BB dispara 4% e Smiles desaba após anúncio do governo; holding da Gerdau salta 9%

SÃO PAULO – O Ibovespa sofreu uma forte reviravolta na tarde desta quinta-feira (15), entre virada repentina das commodities e pacote de estímulos anunciado pelo governo, que fez disparar as ações do Banco do Brasil. Com isso, o índice, que entrou mais cedo em “zona de perigo” após perder os 58.000 pontos, subiu 0,32% nesta sessão, fechando aos 58.396 pontos. 

Por outro lado, as medidas pegaram em cheio as ações da Cielo, que afundaram 6% e fecharam como a maior queda do Ibovespa, além das empresas de programas de fidelidade Smiles e Multiplus, que caíram mais de 4%. 

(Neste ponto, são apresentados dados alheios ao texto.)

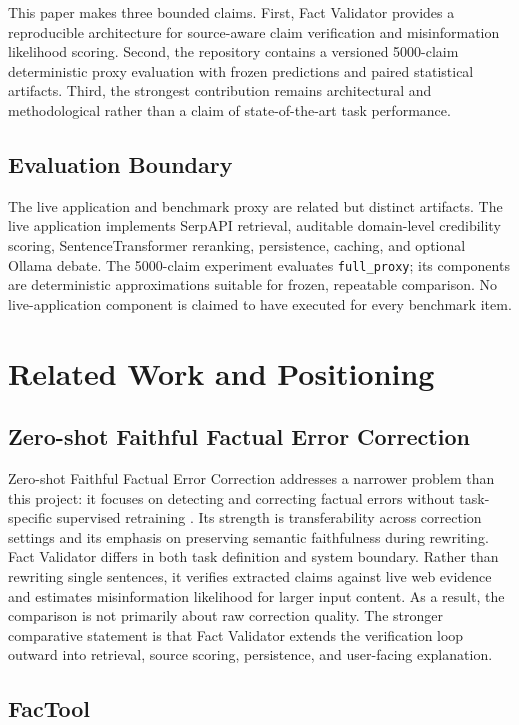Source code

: \documentclass[conference]{IEEEtran}
\begin{document}
This paper makes three bounded claims. First, Fact Validator provides a reproducible architecture for source-aware claim verification and misinformation likelihood scoring. Second, the repository contains a versioned 5000-claim deterministic proxy evaluation with frozen predictions and paired statistical artifacts. Third, the strongest contribution remains architectural and methodological rather than a claim of state-of-the-art task performance.

\subsection{Evaluation Boundary}
The live application and benchmark proxy are related but distinct artifacts. The live application implements SerpAPI retrieval, auditable domain-level credibility scoring, SentenceTransformer reranking, persistence, caching, and optional Ollama debate. The 5000-claim experiment evaluates \texttt{full\_proxy}; its components are deterministic approximations suitable for frozen, repeatable comparison. No live-application component is claimed to have executed for every benchmark item.

\section{Related Work and Positioning}

\subsection{Zero-shot Faithful Factual Error Correction}

Zero-shot Faithful Factual Error Correction addresses a narrower problem than this project: it focuses on detecting and correcting factual errors without task-specific supervised retraining \cite{kubota2023zero}. Its strength is transferability across correction settings and its emphasis on preserving semantic faithfulness during rewriting. Fact Validator differs in both task definition and system boundary. Rather than rewriting single sentences, it verifies extracted claims against live web evidence and estimates misinformation likelihood for larger input content. As a result, the comparison is not primarily about raw correction quality. The stronger comparative statement is that Fact Validator extends the verification loop outward into retrieval, source scoring, persistence, and user-facing explanation.

\subsection{FacTool}
\end{document}
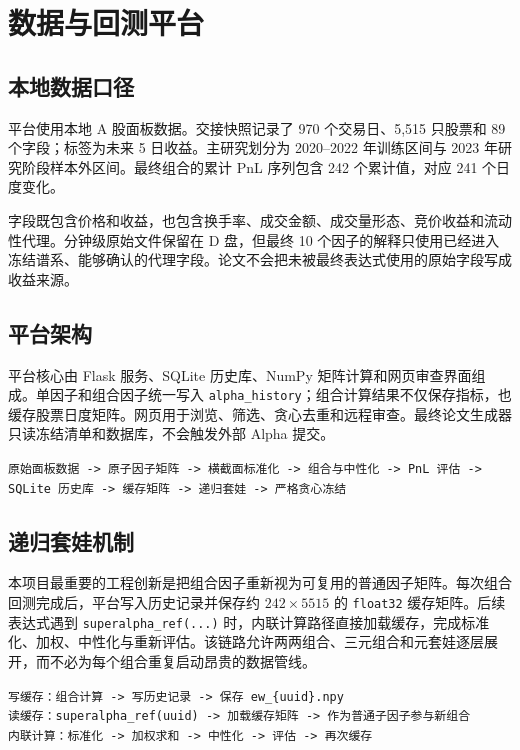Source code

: \documentclass[10pt,a4paper]{article}
\begin{document}
\section{数据与回测平台}
\subsection{本地数据口径}
平台使用本地 A 股面板数据。交接快照记录了 970 个交易日、5,515 只股票和 89 个字段；标签为未来 5 日收益。主研究划分为 2020--2022 年训练区间与 2023 年研究阶段样本外区间。最终组合的累计 PnL 序列包含 242 个累计值，对应 241 个日度变化。

字段既包含价格和收益，也包含换手率、成交金额、成交量形态、竞价收益和流动性代理。分钟级原始文件保留在 D 盘，但最终 10 个因子的解释只使用已经进入冻结谱系、能够确认的代理字段。论文不会把未被最终表达式使用的原始字段写成收益来源。

\subsection{平台架构}
平台核心由 Flask 服务、SQLite 历史库、NumPy 矩阵计算和网页审查界面组成。单因子和组合因子统一写入 \texttt{alpha\_history}；组合计算结果不仅保存指标，也缓存股票日度矩阵。网页用于浏览、筛选、贪心去重和远程审查。最终论文生成器只读冻结清单和数据库，不会触发外部 Alpha 提交。

\begin{center}
\small
\texttt{原始面板数据 -> 原子因子矩阵 -> 横截面标准化 -> 组合与中性化 -> PnL 评估 -> SQLite 历史库 -> 缓存矩阵 -> 递归套娃 -> 严格贪心冻结}
\end{center}

\subsection{递归套娃机制}
本项目最重要的工程创新是把组合因子重新视为可复用的普通因子矩阵。每次组合回测完成后，平台写入历史记录并保存约 $242 \times 5515$ 的 \texttt{float32} 缓存矩阵。后续表达式遇到 \texttt{superalpha\_ref(...)} 时，内联计算路径直接加载缓存，完成标准化、加权、中性化与重新评估。该链路允许两两组合、三元组合和元套娃逐层展开，而不必为每个组合重复启动昂贵的数据管线。

\begin{center}
\small
\texttt{写缓存：组合计算 -> 写历史记录 -> 保存 ew\_\{uuid\}.npy}\\
\texttt{读缓存：superalpha\_ref(uuid) -> 加载缓存矩阵 -> 作为普通子因子参与新组合}\\
\texttt{内联计算：标准化 -> 加权求和 -> 中性化 -> 评估 -> 再次缓存}
\end{center}
\end{document}
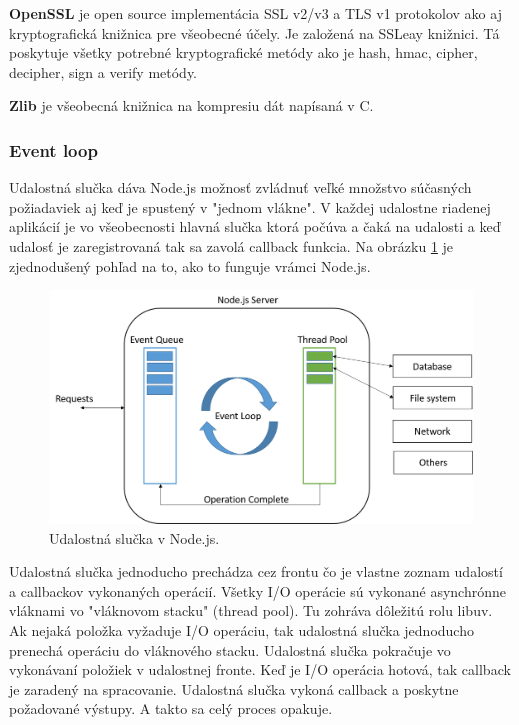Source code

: \textbf{OpenSSL} je open source implementácia SSL v2/v3 a TLS v1 protokolov ako aj kryptografická knižnica pre všeobecné účely. Je založená na SSLeay knižnici. Tá poskytuje všetky potrebné kryptografické metódy ako je hash, hmac, cipher, decipher, sign a verify metódy.

\textbf{Zlib} je všeobecná knižnica na kompresiu dát napísaná v C.\cite{nodejs-arch}


\subsubsection{Event loop}
Udalostná slučka dáva Node.js možnosť zvládnuť veľké množstvo súčasných požiadaviek aj keď je spustený v "jednom vlákne". V každej udalostne riadenej aplikácií je vo všeobecnosti hlavná slučka ktorá počúva a čaká na udalosti a keď udalosť je zaregistrovaná tak sa zavolá callback funkcia. Na obrázku \ref{img-node-event-loop} je zjednodušený pohľad na to, ako to funguje vrámci Node.js.

\begin{figure}[H]
  \centering
  \includegraphics[scale=0.6]{img/node/nodejs-event-loop.png}
  \caption{Udalostná slučka v Node.js.}
  \label{img-node-event-loop}
\end{figure}

Udalostná slučka jednoducho prechádza cez frontu čo je vlastne zoznam udalostí a callbackov vykonaných operácií. Všetky I/O operácie sú vykonané asynchrónne vláknami vo "vláknovom stacku" (thread pool). Tu zohráva dôležitú rolu libuv. Ak nejaká položka vyžaduje I/O operáciu, tak udalostná slučka jednoducho prenechá operáciu do vláknového stacku. Udalostná slučka pokračuje vo vykonávaní položiek v udalostnej fronte. Keď je I/O operácia hotová, tak callback je zaradený na spracovanie. Udalostná slučka vykoná callback a poskytne požadované výstupy. A takto sa celý proces opakuje.\cite{nodejs-event-loop}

No caso das commodities, a virada veio mais cedo, antes das 17h (horário de Brasília, quando ocorreu o anúncio do governo. A Vale teve sua primeira sessão de ganhos, após cinco quedas seguidas, em meio às preocupações do mercado com o rali do minério. Enquanto isso, a Gerdau disparou 5% e a Metalúrgica Gerdau subiu 9%, após uma “luz no fim do túnel” com um relatório do BTG Pactual. Mais cedo, o banco comentou que o “sell-off” visto nos papéis da companhia nos últimos dias era “exagerado”.

Confira abaixo os principais destaques de ações da Bovespa nesta sessão:

Banco do Brasil (BBAS3, R$ 26,25,  +3,84%)
As ações do Banco do Brasil dispararam após o anúncio de medidas pelo governo. Em destaque entre as medidas, está a distribuição do resultado do FGTS para os trabalhadores. Quando houver lucros, uma parte continuará depositada, e a outra metade será disponibilizada para o trabalhador pagar dívidas. Outra medida é a regulamentação da Letra Imobiliária Garantida, instrumento de captação para crédito imobiliário, com objetivo de ampliar a oferta de crédito de longo prazo para a construção civil.

Os demais bancos grandes fecharam entre perdas e ganhos: Itaú Unibanco (ITUB4, R$ 32,45, -0,40%), Bradesco (BBDC4, R$ 27,55, +0,33%) e Santander (SANB11, R$ 26,07, +1,20%).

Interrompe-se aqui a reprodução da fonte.